Featured Member - Melanie Leggett
WHERE WOULD YOU LIKE TO SEE THE FIELD IN 10 YEARS?
First and foremost, I would love to see every sleep lab/sleep medicine practice affiliated with a behavioral sleep medicine provider. The continued growth and oversight of accredited training programs in BSM is crucial to the development of our discipline. The Veterans Health Administration (VHA) has developed an impressive and highly successful training program for nationwide dissemination of CBTI. Not surprisingly, many of these skilled CBT providers have developed an interest in learning behavioral sleep medicine, but there is no established mechanism for doing so. Creating avenues for BSM consultation/training for established providers both within and outside VHA is needed. Additionally, I am hoping as a discipline, we can continue to educate other health care providers, patients, and the public about behavioral sleep medicine and dispel common misconceptions. I would like to see more diversity in leadership and training programs. Finally, as we continue to cultivate evidence-based behavioral interventions for sleep disorders, we have so much to learn about creating culturally competent care.
HOW DID YOU DECIDE TO SPECIALIZE IN BHEHAVIOR SLEEP MEDICINE (WHAT GOT YOU STARTED, WHO DID YOU DECIDE TO WORK WITH ALONG THE WAY)?
For me, specializing in behavioral sleep medicine was not an explicit decision but rather a manifestation of a career progression that began 30 years ago.

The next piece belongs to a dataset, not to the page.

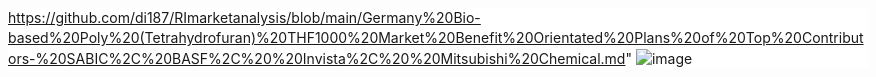 <a href=https://github.com/di187/RImarketanalysis/blob/main/Germany%20Bio-based%20Poly%20(Tetrahydrofuran)%20THF1000%20Market%20Benefit%20Orientated%20Plans%20of%20Top%20Contributors-%20SABIC%2C%20BASF%2C%20%20Invista%2C%20%20Mitsubishi%20Chemical.md>https://github.com/di187/RImarketanalysis/blob/main/Germany%20Bio-based%20Poly%20(Tetrahydrofuran)%20THF1000%20Market%20Benefit%20Orientated%20Plans%20of%20Top%20Contributors-%20SABIC%2C%20BASF%2C%20%20Invista%2C%20%20Mitsubishi%20Chemical.md</a>"
![image](https://github.com/user-attachments/assets/dc2e8573-ea6e-49a6-815b-3b1526dca6e4)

As a college graduate in psychology, I stumbled into a research tech position at a VA sleep lab in California. Working for a psychiatrist (Dr. Irwin Feinberg) who had done marijuana and sleep research in the 1970’s sounded pretty darn intriguing to me. Although at the time, his research team was conducting delta amplitude studies (which sounded markedly less intriguing to me), I was fortunate enough to have superb mentors passionate about electroencephalography (Drs. Tom Maloney and Fred Travis). That experience launched my 4 yr. career as a polysomnographic technologist. Eventually tiring of shift work, I schemed to find a way to blend my interests in psychology and sleep. In the wee hours of the night at the sleep lab, once the patients were on CPAP and quietly REM rebounding, I scoured the AASM membership directory for members with “PhD” after their names. I wrote letters to each school affiliated with these members to inquire about the availability of sleep training within a psychology graduate program. That was how I ended up training with Dr. Kenneth Lichstein at the University of Memphis and then interning with Dr. Jack Edinger at the Durham VA Medical Center. Dr. Edinger supported my early career development, helping to carve out a thriving behavioral sleep medicine clinic at the Durham VA and strong research affiliations with Duke University Medical Center.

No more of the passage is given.